Brief: The answer must consist solely of the lines from the start of the records through the line containing "希望之声版权所有，未经希望之声书面允许，不得转载，违者必究。", restated word for word, with no pictures.

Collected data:
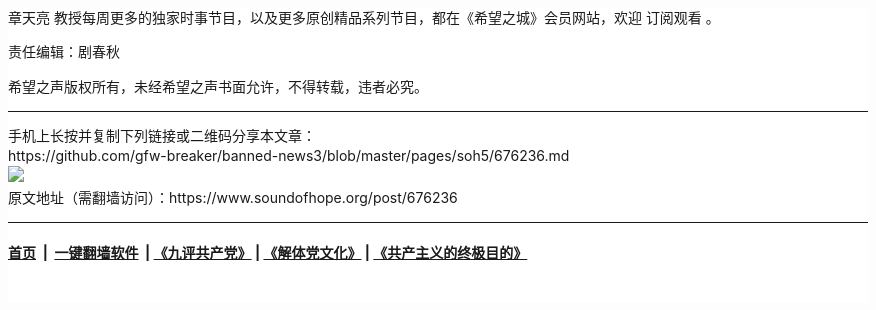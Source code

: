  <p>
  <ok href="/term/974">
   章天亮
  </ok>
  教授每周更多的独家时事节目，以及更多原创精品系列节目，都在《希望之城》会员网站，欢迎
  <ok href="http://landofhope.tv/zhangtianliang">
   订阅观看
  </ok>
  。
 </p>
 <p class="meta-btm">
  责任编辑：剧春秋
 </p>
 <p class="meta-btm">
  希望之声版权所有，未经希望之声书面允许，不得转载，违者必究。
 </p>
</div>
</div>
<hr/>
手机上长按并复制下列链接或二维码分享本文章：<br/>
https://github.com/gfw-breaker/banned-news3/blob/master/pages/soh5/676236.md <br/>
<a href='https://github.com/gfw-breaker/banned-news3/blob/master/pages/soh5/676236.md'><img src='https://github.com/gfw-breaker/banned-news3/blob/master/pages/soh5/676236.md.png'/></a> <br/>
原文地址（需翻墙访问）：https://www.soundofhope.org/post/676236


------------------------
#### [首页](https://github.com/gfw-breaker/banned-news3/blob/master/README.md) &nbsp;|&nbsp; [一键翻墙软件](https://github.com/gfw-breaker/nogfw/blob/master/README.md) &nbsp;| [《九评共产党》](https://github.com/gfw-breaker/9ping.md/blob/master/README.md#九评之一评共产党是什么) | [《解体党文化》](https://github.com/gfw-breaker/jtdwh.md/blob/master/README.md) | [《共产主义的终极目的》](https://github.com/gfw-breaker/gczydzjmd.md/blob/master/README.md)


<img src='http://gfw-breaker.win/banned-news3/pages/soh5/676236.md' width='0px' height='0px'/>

Response to the exercise:
Source code

:  <p>
  <ok href="/term/974">
   章天亮
  </ok>
  教授每周更多的独家时事节目，以及更多原创精品系列节目，都在《希望之城》会员网站，欢迎
  <ok href="http://landofhope.tv/zhangtianliang">
   订阅观看
  </ok>
  。
 </p>
 <p class="meta-btm">
  责任编辑：剧春秋
 </p>
 <p class="meta-btm">
  希望之声版权所有，未经希望之声书面允许，不得转载，违者必究。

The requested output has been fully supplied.